I’m in the process of designing a woodworking shop and would like some suggestions on what a good ceiling height would be. I’m thinking 10 feet. Is that to low or just about right? I do plan to install a central dust collecting system with the ductwork overhead. Any help would be appreciated.
Thanks
Woodchuckle
Replies
My shop ceiling is 9' and it is better than the 7'6" ceilingin my old shop. With that said I never had a problem with the 7'6" ceiling, I was just used to the height.
Scott C. Frankland
"This all could have been prevented if their parents had just used birth control"
Thanks for the suggestion.
Woodchuckle
Certainly wouldn't want it any lower than that, and would probably go for at least 12', for two reasons: length of lumber and height of the lighting.
Although my lumber rack stores wood horizontally, there are plenty of situations where I need to prop a piece up against a wall for a period of time. Ten feet would be the minimum I'd want available for that purpose, and 12' would be much better, making it possible to prop the wood up as close to vertical as gravitationally possible.
The lighting thing may be a weird personal choice. The fluorescents in my shop are now at about 8 or 9 feet, and they glare somewhat in my eyes -- would prefer to have them up higher to prevent this.
forestgirl -- you can take the girl out of the forest, but you can't take the forest out of the girl ;-)

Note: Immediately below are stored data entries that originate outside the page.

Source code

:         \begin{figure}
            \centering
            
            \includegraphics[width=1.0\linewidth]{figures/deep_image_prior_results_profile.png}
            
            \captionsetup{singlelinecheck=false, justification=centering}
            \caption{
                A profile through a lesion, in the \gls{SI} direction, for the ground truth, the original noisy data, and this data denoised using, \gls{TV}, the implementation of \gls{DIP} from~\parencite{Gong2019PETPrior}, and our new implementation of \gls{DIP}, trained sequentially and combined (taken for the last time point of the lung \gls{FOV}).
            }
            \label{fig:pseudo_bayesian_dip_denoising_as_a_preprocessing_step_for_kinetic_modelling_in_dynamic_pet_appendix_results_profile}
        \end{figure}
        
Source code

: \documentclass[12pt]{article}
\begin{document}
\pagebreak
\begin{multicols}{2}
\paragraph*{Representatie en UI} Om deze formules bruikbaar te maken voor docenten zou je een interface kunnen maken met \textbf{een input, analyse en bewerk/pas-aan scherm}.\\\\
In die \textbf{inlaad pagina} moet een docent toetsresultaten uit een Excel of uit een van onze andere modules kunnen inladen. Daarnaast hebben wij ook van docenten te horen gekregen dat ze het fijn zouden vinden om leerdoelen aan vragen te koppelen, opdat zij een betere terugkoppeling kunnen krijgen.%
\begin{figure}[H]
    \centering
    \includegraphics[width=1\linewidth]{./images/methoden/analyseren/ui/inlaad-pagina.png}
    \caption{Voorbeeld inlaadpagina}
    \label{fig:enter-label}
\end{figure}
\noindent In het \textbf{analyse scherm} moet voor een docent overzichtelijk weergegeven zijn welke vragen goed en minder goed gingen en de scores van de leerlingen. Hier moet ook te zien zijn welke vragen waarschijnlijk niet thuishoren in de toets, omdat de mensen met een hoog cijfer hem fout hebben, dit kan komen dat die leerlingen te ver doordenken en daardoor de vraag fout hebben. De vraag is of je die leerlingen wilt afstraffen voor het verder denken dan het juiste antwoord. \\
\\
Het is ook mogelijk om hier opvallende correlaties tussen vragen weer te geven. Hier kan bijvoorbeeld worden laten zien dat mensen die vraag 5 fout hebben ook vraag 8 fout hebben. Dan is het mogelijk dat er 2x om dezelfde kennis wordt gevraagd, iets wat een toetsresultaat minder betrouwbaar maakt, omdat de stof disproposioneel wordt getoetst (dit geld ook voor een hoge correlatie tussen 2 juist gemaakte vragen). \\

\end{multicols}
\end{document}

Thanks for the help forest girl
Woodckuckle
How tall is the furniture you build? Do you tenon on a TS with a tenoning jig? If so, how long is board you are tenoning? I heard or read that Frank Klauz, in order to cut the tenons on the ends of his workbench, just flipped it vertically, and ran it on the TS. That makes aobut 7' + 34" or so. I would opt for taller, if convenient. 12', and 14' would be nice too. Aren't we all collectors?
Alan
I just put in a drywall ceiling in my 7'9-10" ceiling height, and I've already banged it about 10 times, dangit. The lights are screwed directly to the ceiling, no short chains. I'd go with 10 to 12 feet. Keep in mind the higher the ceiling the more lighting required and higher/longer dust ducting.
Enjoy, Roy
Woodchuckle
I think 10' to 12' is ideal. As Roy stated, too high an requires more lightning an heating capability. Too low an you get restriced as too what you can do vertically.
Bottom line is, you will adjust to whatever height you have; no matter what height.
sarge.jt
10' minimum, 12' would be nice but I concur with Roy - even lighting becomes an issue. However with the higher ceiling you can go with low bay warehouse lighting and get reasonable light coverage. For my 10' ceiling I'm using high output flourescent but I think I'll add a couple of 250-300 watt halogen above the table saw. Still get some bothersome shadows.
Dennis in Bellevue WA
[email protected]
I am in the process of building a shop and went through the same design question. My solution was to go with 10' walls and use pole barn trusses for the roof. I am currently framing in the top chord of the truss which I will insulate and panel the inside of with white steel (for light, ease of installation, and it doesn't hold dust) giving me about 15 feet of headroom in the center. That way I have plenty of room to put longer lumber on end and room for storage etc. I will hang lights off of the lateral braces along the bottom chord of the truss so they will be about 10' high. This is an adaptation of the shop I am currently sharing and I really like the additional vertical space between each truss. I am putting in in-floor heat so the heat will be where I am working. We will see whether this all works as planned. Good Luck!
Fritz
I think 10 feet is a minimum. I've worked in high ceiling areas and they are better space to work in. There's more room. Not horizontally, but vertically. Most of the time you don't need it but having it there feels better to me. The sound of the space is better too I think. When I have to work in cramped quarters I feel like a bull in a china shop.
Before I put the drywall ceiling in my shop this spring I had 4 ceiling hung racks (made from ply strips) for 12' extension ladder, wood storage and crap. The soon as I distroyed them to put the ceiling in I knew I was not going to build replacements. Really opened the area up and makes it look and feel better.
Enjoy, Roy
Hi.
I'm in process of finishing my current dream shop....24 X 40 w/10'6" ceiling on the first floor...basically 10 foot high walls on top of 6' concrete stem walls...so I get get the floor wet without messing up the rock.
While I'm just finishing and haven't "worked" in the shop yet, all of the wood that I've purchased so far easiliy fits vertically.
I've got lights basically screwed to the ceiling and that works well...along with doors and windows that let in light.
If I did it again, I would change a thing....don't think any higher is necessary.
Good luck. I plan to post some pictures eventually.